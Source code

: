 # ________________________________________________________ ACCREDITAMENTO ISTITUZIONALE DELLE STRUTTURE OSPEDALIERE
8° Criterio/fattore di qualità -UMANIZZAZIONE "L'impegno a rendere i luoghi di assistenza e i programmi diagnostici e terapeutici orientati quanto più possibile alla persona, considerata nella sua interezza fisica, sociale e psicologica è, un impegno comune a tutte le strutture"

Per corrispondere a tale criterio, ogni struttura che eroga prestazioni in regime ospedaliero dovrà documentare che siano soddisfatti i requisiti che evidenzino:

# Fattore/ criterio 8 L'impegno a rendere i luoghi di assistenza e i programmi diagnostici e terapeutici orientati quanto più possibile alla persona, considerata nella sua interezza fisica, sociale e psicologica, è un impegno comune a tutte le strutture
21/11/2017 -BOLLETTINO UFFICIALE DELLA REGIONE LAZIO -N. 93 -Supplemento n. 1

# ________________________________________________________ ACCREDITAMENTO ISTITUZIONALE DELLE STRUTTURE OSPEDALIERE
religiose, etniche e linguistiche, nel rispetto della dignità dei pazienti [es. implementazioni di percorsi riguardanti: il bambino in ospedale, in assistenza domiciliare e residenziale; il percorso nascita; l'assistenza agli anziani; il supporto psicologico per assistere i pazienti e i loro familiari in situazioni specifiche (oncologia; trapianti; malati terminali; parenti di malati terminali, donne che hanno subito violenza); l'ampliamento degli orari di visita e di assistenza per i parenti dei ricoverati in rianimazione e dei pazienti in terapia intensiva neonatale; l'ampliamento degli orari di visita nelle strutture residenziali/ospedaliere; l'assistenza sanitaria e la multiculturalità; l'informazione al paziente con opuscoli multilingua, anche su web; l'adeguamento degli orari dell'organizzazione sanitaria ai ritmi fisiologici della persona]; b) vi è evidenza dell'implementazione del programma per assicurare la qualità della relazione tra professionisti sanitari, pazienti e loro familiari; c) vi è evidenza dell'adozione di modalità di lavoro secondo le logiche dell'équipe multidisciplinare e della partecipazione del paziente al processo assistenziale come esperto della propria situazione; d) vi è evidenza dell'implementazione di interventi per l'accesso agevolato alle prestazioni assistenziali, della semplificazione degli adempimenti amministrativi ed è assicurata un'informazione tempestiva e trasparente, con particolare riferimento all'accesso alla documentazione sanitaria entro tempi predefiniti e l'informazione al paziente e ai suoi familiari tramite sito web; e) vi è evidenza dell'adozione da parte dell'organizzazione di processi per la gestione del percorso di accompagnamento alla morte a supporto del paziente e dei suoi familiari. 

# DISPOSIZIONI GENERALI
══════════
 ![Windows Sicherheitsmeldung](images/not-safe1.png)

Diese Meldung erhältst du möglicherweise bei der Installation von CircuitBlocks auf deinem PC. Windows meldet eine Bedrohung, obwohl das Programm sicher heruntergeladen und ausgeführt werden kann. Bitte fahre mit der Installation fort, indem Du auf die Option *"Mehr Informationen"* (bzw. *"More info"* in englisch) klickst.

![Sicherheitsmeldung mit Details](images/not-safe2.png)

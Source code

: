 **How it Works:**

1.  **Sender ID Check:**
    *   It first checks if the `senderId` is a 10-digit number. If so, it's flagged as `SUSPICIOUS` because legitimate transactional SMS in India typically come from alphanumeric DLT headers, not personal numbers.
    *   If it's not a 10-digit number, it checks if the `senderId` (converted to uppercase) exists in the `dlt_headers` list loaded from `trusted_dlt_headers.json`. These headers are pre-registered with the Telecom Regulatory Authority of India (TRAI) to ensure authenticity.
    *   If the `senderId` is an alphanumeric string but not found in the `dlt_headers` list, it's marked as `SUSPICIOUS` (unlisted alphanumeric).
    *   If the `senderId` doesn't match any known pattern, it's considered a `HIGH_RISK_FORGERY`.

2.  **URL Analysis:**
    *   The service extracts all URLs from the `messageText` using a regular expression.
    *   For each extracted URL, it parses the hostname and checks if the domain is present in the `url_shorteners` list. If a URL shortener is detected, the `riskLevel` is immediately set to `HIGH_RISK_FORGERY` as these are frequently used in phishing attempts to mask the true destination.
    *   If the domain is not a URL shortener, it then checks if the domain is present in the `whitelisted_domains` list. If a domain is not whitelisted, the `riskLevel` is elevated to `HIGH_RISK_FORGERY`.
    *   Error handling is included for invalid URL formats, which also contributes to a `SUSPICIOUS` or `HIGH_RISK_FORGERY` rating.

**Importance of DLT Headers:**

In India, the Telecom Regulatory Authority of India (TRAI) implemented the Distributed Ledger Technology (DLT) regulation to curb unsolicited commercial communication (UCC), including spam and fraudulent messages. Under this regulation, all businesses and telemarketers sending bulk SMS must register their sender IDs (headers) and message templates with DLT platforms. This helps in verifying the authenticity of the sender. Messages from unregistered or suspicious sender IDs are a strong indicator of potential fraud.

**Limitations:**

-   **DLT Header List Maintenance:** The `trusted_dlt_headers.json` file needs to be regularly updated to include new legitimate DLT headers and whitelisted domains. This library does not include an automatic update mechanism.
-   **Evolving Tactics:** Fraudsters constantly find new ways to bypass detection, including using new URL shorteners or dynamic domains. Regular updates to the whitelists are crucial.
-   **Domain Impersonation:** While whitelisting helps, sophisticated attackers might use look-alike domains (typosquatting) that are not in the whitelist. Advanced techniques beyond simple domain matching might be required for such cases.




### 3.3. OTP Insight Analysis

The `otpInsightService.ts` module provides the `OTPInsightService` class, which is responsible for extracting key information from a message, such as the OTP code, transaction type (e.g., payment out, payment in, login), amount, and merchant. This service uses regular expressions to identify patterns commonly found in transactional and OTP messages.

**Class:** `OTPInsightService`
══════════
Task description:
Where the listing above reaches the line that contains "# Fattore/ criterio", start retyping, and finish with the line that contains "21/11/2017 -BOLLETTINO UFFICIALE"; reproduce those lines exactly and no others.

Written answer:
# Fattore/ criterio 8 L'impegno a rendere i luoghi di assistenza e i programmi diagnostici e terapeutici orientati quanto più possibile alla persona, considerata nella sua interezza fisica, sociale e psicologica, è un impegno comune a tutte le strutture
21/11/2017 -BOLLETTINO UFFICIALE DELLA REGIONE LAZIO -N. 93 -Supplemento n. 1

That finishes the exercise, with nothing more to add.